Start of RECORDS

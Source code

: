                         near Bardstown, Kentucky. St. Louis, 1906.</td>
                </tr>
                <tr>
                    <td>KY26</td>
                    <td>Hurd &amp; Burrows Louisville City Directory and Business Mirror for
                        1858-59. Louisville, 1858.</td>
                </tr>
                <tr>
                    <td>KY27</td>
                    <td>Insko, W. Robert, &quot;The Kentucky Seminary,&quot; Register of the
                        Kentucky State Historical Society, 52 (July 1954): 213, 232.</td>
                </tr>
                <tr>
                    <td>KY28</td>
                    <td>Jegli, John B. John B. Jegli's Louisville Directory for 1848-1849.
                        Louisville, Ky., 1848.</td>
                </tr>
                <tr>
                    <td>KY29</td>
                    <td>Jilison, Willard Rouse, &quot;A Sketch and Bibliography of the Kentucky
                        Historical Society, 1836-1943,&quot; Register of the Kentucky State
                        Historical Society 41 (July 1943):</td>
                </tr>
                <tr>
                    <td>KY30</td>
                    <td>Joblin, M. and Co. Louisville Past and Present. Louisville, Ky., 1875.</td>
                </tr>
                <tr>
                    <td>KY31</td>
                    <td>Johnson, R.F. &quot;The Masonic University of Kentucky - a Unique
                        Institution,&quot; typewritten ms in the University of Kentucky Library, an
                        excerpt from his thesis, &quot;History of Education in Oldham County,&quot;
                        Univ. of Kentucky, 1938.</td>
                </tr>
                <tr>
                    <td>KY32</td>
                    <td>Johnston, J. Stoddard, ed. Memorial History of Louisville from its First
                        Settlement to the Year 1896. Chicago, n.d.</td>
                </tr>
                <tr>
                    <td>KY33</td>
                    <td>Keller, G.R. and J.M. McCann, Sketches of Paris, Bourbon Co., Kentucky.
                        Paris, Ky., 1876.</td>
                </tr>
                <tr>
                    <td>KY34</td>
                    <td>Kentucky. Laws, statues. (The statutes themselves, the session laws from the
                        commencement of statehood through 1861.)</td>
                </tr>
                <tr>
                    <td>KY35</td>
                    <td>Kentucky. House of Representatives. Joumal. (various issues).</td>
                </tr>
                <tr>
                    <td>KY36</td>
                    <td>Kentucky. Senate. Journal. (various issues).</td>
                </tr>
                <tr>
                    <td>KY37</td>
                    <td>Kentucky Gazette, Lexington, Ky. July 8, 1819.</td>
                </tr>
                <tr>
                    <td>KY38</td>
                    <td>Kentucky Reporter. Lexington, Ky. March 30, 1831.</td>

End of RECORDS

### EXERCISE AIM:
Your task is to quote, without any alteration, the lines running from the top of the records to the line that holds "<td>KY28</td>", both included.

### RESPONSE TO THIS TASK:
Source code

:                         near Bardstown, Kentucky. St. Louis, 1906.</td>
                </tr>
                <tr>
                    <td>KY26</td>
                    <td>Hurd &amp; Burrows Louisville City Directory and Business Mirror for
                        1858-59. Louisville, 1858.</td>
                </tr>
                <tr>
                    <td>KY27</td>
                    <td>Insko, W. Robert, &quot;The Kentucky Seminary,&quot; Register of the
                        Kentucky State Historical Society, 52 (July 1954): 213, 232.</td>
                </tr>
                <tr>
                    <td>KY28</td>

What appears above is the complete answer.